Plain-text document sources
=-=-=-=-=
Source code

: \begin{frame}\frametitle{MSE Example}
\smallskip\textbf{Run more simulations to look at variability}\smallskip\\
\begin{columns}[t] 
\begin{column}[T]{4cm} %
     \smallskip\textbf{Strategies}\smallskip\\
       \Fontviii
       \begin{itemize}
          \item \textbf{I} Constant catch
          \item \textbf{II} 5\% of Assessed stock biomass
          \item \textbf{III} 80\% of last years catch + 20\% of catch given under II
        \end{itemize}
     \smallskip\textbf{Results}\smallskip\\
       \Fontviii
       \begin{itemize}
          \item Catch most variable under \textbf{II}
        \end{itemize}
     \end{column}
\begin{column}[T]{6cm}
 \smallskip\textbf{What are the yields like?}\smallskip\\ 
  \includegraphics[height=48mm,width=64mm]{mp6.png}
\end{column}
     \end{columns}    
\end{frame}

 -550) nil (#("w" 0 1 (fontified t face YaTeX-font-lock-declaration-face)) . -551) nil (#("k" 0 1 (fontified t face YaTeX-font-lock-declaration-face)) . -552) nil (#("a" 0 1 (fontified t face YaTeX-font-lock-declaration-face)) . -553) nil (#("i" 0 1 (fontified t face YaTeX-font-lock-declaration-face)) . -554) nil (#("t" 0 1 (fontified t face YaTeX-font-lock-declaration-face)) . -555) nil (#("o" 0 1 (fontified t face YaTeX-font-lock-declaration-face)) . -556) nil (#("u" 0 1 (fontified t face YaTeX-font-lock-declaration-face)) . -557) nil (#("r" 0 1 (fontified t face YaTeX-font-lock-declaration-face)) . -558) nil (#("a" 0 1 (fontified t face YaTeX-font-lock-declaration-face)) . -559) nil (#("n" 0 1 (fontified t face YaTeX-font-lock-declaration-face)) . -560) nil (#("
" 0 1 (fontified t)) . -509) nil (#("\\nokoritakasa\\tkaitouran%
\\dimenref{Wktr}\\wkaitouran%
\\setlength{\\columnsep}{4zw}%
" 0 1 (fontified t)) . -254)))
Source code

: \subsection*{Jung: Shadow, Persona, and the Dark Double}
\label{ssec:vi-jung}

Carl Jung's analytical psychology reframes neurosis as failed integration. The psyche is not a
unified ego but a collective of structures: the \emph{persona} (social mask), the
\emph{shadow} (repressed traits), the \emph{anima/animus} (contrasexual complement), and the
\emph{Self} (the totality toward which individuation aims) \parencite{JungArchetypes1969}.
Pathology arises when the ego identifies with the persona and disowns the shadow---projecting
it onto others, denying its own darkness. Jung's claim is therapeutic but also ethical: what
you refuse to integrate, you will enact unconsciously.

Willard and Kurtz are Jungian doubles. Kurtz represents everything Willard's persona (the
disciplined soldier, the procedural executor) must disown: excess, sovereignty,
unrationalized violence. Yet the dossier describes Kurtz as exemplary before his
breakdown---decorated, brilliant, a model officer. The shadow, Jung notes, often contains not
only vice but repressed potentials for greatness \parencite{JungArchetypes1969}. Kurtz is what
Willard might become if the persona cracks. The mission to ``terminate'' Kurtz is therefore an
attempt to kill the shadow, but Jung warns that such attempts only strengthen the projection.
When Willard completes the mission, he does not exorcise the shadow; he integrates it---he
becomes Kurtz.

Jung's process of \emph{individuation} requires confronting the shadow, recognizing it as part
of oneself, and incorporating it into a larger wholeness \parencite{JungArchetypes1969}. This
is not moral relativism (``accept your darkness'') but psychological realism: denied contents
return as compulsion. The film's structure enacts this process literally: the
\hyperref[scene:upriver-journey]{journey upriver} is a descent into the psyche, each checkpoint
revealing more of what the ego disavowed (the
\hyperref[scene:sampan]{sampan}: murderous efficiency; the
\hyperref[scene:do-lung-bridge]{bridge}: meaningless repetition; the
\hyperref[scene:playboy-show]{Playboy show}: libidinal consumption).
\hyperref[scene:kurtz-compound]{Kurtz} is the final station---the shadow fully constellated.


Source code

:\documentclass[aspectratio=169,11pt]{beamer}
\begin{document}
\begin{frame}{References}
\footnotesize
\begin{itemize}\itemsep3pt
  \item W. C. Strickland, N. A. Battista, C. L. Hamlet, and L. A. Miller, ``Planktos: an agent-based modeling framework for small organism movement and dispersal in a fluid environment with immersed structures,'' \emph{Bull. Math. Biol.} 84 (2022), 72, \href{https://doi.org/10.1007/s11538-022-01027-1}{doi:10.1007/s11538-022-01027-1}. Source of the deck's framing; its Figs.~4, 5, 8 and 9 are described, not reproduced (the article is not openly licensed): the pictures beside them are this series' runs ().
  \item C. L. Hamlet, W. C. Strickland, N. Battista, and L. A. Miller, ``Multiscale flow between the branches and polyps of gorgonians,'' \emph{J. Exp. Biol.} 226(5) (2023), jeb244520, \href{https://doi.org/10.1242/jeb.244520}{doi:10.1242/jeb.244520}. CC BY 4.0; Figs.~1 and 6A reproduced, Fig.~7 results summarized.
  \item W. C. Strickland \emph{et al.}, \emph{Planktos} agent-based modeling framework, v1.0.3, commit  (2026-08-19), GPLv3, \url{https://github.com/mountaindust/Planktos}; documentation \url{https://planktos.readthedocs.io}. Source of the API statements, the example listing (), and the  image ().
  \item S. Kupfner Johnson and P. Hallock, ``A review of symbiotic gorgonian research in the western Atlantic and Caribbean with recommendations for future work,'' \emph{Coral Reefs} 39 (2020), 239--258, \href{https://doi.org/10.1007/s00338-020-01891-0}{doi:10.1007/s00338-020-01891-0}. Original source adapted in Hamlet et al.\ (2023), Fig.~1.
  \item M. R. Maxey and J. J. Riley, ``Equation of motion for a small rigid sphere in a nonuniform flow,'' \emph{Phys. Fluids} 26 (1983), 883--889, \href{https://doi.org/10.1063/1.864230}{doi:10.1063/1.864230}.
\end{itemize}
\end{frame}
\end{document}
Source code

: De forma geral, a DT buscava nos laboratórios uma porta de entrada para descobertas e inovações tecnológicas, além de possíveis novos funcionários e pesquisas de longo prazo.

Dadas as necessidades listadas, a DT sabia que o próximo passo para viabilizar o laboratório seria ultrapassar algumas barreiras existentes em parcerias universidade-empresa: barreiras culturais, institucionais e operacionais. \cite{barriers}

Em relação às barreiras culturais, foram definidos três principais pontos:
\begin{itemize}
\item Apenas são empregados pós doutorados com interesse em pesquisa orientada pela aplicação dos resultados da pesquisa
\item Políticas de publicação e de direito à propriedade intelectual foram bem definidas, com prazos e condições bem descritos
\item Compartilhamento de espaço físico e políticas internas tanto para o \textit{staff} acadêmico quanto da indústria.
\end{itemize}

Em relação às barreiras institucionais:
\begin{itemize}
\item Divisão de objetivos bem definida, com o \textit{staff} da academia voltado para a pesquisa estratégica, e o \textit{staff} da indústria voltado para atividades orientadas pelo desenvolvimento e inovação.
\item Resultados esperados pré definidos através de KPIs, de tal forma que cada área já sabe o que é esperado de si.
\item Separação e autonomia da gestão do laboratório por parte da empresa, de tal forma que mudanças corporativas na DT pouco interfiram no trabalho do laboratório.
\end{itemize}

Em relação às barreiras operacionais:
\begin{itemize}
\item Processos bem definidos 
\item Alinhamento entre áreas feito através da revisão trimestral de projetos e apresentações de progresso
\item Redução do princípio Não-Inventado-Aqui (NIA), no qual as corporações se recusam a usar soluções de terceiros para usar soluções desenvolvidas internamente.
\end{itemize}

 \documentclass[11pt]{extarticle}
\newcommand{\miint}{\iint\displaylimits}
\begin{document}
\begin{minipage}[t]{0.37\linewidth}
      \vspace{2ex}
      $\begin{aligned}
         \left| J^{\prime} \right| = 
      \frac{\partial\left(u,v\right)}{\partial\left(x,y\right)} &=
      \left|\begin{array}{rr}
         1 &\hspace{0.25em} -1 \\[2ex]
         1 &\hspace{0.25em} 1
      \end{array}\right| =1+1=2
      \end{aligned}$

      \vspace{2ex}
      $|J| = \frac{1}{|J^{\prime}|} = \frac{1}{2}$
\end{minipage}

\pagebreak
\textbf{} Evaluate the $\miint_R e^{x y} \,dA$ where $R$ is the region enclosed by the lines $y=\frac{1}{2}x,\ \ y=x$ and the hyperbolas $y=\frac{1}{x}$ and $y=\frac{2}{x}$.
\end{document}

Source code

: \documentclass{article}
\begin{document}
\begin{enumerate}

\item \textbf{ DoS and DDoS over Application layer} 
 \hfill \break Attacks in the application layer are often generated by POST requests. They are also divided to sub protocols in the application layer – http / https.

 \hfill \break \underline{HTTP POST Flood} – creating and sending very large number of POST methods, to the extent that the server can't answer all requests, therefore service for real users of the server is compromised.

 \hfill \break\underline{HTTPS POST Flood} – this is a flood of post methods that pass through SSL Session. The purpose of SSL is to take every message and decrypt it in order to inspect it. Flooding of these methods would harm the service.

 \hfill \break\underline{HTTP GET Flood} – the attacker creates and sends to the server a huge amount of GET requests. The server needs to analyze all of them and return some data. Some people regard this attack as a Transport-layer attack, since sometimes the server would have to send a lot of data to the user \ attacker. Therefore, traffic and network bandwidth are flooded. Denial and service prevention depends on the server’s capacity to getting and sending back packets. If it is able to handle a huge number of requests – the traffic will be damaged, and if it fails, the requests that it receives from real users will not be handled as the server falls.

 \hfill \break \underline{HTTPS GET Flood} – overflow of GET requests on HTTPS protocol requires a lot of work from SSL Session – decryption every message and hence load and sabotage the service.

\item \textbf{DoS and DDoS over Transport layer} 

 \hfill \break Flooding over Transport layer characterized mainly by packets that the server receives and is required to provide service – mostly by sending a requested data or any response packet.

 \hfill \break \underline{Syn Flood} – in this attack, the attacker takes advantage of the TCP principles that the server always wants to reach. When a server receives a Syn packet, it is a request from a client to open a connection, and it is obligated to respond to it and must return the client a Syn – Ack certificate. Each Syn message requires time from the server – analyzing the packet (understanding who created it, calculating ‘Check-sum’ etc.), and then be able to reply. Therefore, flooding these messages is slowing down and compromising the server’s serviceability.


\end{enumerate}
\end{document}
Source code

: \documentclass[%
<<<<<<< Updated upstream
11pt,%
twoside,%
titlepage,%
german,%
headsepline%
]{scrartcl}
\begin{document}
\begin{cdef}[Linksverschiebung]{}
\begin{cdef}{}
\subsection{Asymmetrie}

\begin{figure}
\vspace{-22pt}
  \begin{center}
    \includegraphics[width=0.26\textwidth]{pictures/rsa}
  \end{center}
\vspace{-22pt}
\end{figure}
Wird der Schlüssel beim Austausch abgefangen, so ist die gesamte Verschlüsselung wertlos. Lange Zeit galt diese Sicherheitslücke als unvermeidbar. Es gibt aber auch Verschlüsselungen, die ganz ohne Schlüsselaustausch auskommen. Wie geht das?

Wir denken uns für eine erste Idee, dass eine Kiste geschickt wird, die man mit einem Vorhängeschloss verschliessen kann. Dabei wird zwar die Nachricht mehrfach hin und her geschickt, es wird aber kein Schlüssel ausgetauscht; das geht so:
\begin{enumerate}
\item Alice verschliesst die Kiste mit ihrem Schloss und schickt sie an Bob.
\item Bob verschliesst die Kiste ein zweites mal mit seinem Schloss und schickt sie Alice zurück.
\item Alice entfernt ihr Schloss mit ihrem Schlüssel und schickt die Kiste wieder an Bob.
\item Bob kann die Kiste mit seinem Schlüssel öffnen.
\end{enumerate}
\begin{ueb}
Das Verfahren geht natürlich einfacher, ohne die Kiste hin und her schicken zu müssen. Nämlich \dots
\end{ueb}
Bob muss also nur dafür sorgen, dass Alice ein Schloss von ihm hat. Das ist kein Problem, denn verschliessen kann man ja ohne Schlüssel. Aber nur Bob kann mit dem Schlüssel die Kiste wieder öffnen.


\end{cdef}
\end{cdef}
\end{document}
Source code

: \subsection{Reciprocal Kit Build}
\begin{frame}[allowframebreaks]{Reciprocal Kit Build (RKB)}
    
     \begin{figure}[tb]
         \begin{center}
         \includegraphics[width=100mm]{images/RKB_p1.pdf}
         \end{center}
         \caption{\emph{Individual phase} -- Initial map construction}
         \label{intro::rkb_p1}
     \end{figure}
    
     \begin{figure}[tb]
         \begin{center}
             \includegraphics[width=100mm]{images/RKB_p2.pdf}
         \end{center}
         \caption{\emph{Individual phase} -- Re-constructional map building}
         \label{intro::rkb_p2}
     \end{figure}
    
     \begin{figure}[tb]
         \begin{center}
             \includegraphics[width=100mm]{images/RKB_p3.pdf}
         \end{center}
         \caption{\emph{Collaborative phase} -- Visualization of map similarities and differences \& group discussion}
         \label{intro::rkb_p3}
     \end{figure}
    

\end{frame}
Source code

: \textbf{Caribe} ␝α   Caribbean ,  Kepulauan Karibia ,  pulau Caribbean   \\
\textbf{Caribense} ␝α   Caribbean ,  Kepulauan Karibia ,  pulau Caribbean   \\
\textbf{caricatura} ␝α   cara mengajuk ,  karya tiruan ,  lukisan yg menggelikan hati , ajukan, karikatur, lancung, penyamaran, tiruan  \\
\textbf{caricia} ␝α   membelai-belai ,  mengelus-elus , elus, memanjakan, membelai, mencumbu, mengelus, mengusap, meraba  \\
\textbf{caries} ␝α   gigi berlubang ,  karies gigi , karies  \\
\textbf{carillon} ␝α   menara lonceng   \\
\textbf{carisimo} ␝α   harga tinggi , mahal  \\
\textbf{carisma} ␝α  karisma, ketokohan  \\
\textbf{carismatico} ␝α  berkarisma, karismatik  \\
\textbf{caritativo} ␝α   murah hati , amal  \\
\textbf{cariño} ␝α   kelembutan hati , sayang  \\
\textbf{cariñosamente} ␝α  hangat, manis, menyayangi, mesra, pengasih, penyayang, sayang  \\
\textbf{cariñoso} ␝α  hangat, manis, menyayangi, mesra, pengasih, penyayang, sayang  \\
=-=-=-=-=
● Your assignment: Return each line of the data above that includes the word "Individual".

● Written response:
         \caption{\emph{Individual phase} -- Initial map construction}
         \caption{\emph{Individual phase} -- Re-constructional map building}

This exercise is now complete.